> What to produce
Across the records that follow, count each line holding "PlantUML", and write only the total.

[Data extracted from a collection]

:::::

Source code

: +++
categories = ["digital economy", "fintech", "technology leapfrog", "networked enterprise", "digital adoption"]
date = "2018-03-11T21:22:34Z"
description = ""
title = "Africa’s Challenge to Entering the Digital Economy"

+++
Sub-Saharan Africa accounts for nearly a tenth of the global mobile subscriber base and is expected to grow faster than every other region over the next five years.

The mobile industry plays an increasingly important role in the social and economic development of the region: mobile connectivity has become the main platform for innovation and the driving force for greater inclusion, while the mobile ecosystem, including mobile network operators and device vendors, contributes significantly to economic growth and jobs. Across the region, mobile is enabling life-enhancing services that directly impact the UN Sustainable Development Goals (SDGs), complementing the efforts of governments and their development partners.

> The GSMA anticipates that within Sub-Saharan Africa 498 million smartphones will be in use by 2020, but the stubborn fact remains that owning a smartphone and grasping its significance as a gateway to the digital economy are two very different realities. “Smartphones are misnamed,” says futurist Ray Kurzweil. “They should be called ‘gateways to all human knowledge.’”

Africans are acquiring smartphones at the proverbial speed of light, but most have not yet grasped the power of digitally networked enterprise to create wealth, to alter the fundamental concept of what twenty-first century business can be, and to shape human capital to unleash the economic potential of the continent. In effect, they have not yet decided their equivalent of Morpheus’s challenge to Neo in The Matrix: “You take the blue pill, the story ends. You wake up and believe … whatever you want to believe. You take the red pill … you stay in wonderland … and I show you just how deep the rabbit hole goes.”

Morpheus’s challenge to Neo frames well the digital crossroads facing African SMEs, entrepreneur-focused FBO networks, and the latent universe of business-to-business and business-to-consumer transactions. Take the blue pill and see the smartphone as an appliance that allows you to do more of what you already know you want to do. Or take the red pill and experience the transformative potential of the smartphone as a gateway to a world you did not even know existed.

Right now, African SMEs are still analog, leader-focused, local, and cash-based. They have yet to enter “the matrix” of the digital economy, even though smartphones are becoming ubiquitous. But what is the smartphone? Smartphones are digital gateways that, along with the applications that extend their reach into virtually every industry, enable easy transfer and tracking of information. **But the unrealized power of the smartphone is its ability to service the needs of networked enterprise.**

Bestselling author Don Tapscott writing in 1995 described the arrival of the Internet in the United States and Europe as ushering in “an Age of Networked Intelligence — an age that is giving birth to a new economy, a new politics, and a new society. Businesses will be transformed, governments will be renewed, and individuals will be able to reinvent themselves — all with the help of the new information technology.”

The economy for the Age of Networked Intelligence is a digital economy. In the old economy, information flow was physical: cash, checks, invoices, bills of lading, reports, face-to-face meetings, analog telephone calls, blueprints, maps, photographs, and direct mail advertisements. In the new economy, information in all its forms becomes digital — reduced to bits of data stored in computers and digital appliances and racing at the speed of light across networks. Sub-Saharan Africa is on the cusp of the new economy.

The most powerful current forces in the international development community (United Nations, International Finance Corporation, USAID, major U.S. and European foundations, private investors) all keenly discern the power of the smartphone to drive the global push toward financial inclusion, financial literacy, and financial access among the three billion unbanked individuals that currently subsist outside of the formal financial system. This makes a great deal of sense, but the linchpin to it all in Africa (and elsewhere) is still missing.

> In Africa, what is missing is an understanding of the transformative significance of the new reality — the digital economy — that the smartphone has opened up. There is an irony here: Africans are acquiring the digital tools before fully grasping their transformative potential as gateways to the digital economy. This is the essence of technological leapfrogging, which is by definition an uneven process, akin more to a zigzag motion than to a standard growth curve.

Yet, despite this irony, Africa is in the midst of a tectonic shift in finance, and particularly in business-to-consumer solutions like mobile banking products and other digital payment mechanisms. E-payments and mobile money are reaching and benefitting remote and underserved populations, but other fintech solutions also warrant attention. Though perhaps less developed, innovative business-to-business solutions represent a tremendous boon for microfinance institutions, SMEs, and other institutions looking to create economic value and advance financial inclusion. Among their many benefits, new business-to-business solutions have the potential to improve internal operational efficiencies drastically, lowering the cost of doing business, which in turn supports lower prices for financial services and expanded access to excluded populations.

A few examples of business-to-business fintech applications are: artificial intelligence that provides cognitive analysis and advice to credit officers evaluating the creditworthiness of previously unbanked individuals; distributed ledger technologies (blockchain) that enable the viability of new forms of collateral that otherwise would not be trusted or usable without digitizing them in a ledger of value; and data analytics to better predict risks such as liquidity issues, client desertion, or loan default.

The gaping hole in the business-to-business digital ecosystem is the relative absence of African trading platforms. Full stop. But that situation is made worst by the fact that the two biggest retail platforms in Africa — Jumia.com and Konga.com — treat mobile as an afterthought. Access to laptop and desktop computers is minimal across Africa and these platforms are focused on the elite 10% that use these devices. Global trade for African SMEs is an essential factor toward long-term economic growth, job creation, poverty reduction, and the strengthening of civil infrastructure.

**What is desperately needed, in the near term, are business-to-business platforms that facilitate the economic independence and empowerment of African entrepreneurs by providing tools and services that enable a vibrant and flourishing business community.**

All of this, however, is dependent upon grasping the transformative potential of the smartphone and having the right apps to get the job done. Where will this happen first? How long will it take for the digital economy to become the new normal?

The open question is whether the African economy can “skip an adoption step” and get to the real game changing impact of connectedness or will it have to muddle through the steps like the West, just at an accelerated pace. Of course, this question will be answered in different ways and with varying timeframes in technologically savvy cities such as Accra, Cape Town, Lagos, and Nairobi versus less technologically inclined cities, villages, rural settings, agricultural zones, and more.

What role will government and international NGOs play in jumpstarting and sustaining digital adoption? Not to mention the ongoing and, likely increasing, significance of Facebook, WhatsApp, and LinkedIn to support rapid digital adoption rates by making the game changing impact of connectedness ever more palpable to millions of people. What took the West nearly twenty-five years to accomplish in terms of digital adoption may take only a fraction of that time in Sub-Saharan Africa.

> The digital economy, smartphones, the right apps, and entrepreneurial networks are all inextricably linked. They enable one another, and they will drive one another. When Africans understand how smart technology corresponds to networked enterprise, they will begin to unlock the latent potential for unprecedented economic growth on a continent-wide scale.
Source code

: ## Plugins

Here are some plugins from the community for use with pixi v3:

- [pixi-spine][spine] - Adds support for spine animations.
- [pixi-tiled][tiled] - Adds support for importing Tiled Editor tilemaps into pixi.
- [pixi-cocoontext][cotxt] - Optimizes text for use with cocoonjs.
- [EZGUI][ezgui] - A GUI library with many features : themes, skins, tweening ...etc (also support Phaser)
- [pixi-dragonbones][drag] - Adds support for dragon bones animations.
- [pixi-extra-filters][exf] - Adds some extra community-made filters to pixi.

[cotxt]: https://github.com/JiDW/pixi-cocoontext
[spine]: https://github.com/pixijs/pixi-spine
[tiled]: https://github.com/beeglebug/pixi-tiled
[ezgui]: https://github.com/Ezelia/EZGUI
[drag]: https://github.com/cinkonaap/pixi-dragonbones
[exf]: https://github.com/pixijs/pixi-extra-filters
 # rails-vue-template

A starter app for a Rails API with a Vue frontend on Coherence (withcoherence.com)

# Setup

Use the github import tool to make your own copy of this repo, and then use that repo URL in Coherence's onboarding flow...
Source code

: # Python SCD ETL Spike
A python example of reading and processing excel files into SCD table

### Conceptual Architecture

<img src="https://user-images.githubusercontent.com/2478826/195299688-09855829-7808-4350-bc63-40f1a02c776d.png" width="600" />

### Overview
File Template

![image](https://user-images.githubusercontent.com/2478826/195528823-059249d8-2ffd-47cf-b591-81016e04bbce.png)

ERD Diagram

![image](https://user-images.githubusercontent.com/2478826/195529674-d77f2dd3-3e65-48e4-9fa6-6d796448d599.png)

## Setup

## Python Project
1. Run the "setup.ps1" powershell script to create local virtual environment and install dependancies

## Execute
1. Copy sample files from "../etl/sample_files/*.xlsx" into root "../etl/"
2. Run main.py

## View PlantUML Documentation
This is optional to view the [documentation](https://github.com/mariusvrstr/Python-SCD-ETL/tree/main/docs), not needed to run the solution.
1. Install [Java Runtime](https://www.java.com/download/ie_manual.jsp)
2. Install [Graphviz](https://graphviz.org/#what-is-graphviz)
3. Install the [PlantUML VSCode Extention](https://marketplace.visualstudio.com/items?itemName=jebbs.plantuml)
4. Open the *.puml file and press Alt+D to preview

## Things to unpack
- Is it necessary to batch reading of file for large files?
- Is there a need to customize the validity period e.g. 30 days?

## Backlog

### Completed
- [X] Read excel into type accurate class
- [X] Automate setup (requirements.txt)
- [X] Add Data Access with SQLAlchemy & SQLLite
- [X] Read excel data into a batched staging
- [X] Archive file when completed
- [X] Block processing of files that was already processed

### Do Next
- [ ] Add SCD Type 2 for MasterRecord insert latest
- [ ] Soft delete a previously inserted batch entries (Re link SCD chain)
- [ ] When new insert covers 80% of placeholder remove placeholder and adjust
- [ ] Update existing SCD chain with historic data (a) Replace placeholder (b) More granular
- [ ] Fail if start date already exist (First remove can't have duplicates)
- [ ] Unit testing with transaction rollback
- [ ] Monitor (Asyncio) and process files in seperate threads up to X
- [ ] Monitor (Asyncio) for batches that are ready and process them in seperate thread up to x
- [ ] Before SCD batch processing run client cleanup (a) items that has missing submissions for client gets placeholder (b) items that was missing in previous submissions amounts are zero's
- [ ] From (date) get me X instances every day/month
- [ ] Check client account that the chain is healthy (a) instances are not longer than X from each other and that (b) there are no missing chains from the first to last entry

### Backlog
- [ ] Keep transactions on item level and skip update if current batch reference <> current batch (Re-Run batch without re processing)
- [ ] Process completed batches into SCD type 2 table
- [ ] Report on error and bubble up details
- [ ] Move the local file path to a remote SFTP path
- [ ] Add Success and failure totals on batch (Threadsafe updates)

:::::

> Solution to the exercise
2